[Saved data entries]

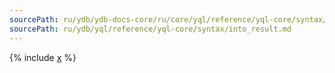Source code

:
 ```yaml
---
sourcePath: ru/ydb/ydb-docs-core/ru/core/yql/reference/yql-core/syntax/into_result.md
sourcePath: ru/ydb/yql/reference/yql-core/syntax/into_result.md
---
```


{% include [x](_includes/into_result.md) %}


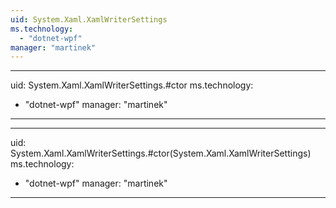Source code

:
 ```yaml
---
uid: System.Xaml.XamlWriterSettings
ms.technology: 
  - "dotnet-wpf"
manager: "martinek"
---
```


---
uid: System.Xaml.XamlWriterSettings.#ctor
ms.technology: 
  - "dotnet-wpf"
manager: "martinek"
---

---
uid: System.Xaml.XamlWriterSettings.#ctor(System.Xaml.XamlWriterSettings)
ms.technology: 
  - "dotnet-wpf"
manager: "martinek"
---
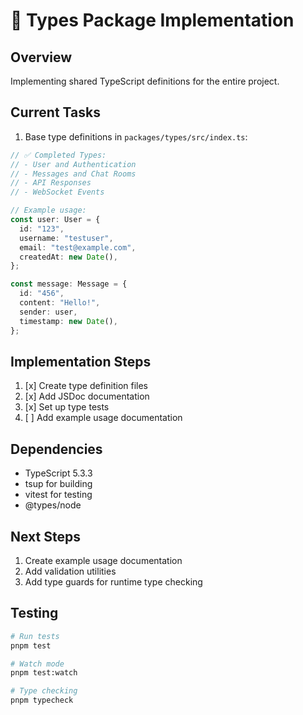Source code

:# 🚧 Types Package Implementation

## Overview

Implementing shared TypeScript definitions for the entire project.

## Current Tasks

1. Base type definitions in `packages/types/src/index.ts`:

```typescript
// ✅ Completed Types:
// - User and Authentication
// - Messages and Chat Rooms
// - API Responses
// - WebSocket Events

// Example usage:
const user: User = {
  id: "123",
  username: "testuser",
  email: "test@example.com",
  createdAt: new Date(),
};

const message: Message = {
  id: "456",
  content: "Hello!",
  sender: user,
  timestamp: new Date(),
};
```

## Implementation Steps

1. [x] Create type definition files
2. [x] Add JSDoc documentation
3. [x] Set up type tests
4. [ ] Add example usage documentation

## Dependencies

- TypeScript 5.3.3
- tsup for building
- vitest for testing
- @types/node

## Next Steps

1. Create example usage documentation
2. Add validation utilities
3. Add type guards for runtime type checking

## Testing

```bash
# Run tests
pnpm test

# Watch mode
pnpm test:watch

# Type checking
pnpm typecheck
```
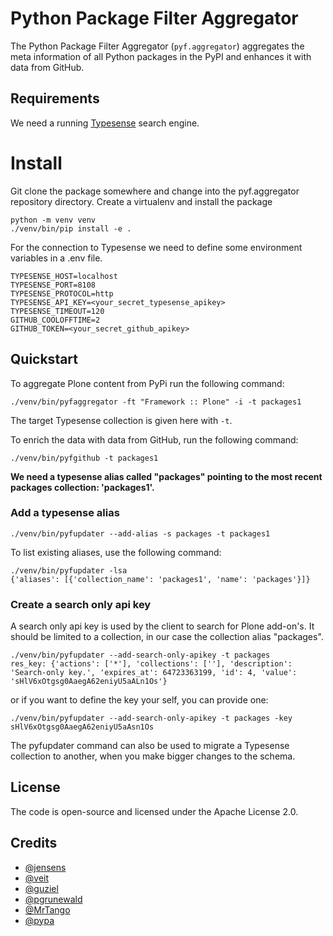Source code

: # Python Package Filter Aggregator

The Python Package Filter Aggregator (``pyf.aggregator``) aggregates the meta
information of all Python packages in the PyPI and enhances it with data from GitHub.


## Requirements

We need a running [Typesense](https://typesense.org/docs/guide/install-typesense.html) search engine.


# Install

Git clone the package somewhere and change into the pyf.aggregator repository directory.
Create a virtualenv and install the package

```shell
python -m venv venv
./venv/bin/pip install -e .
```

For the connection to Typesense we need to define some environment variables in a .env file.

```init
TYPESENSE_HOST=localhost
TYPESENSE_PORT=8108
TYPESENSE_PROTOCOL=http
TYPESENSE_API_KEY=<your_secret_typesense_apikey>
TYPESENSE_TIMEOUT=120
GITHUB_COOLOFFTIME=2
GITHUB_TOKEN=<your_secret_github_apikey>
```

## Quickstart

To aggregate Plone content from PyPi run the following command:

```shell
./venv/bin/pyfaggregator -ft "Framework :: Plone" -i -t packages1
```

The target Typesense collection is given here with `-t`.

To enrich the data with data from GitHub, run the following command:

```shell
./venv/bin/pyfgithub -t packages1
```

**We need a typesense alias called "packages" pointing to the most recent packages collection: 'packages1'.**


### Add a typesense alias

```shell
./venv/bin/pyfupdater --add-alias -s packages -t packages1
```

To list existing aliases, use the following command:

```shell
./venv/bin/pyfupdater -lsa
{'aliases': [{'collection_name': 'packages1', 'name': 'packages'}]}
```

### Create a search only api key

A search only api key is used by the client to search for Plone add-on's.
It should be limited to a collection, in our case the collection alias "packages".

```shell
./venv/bin/pyfupdater --add-search-only-apikey -t packages
res_key: {'actions': ['*'], 'collections': [''], 'description': 'Search-only key.', 'expires_at': 64723363199, 'id': 4, 'value': 'sHlV6xOtgsg0AaegA62eniyU5aALn1Os'}
```

or if you want to define the key your self, you can provide one:

```shell
./venv/bin/pyfupdater --add-search-only-apikey -t packages -key sHlV6xOtgsg0AaegA62eniyU5aAsn1Os
```

The pyfupdater command can also be used to migrate a Typesense collection to another, when you make bigger changes to the schema.



## License

The code is open-source and licensed under the Apache License 2.0.

## Credits

- [@jensens](https://github.com/jensens)
- [@veit](https://github.com/veit)
- [@guziel](https://github.com/guziel)
- [@pgrunewald](https://github.com/pgrunewald)
- [@MrTango](https://github.com/MrTango)
- [@pypa](https://github.com/pypa)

◆ Your assignment
Taking the records above, print only and exactly the lines from the line with "- vitest for testing" to the line with "## Requirements", both kept, and exclude pictures.

◆ Response area
- vitest for testing
- @types/node

## Next Steps

1. Create example usage documentation
2. Add validation utilities
3. Add type guards for runtime type checking

## Testing

```bash
# Run tests
pnpm test

# Watch mode
pnpm test:watch

# Type checking
pnpm typecheck
```
Source code

: # Python Package Filter Aggregator

The Python Package Filter Aggregator (``pyf.aggregator``) aggregates the meta
information of all Python packages in the PyPI and enhances it with data from GitHub.


## Requirements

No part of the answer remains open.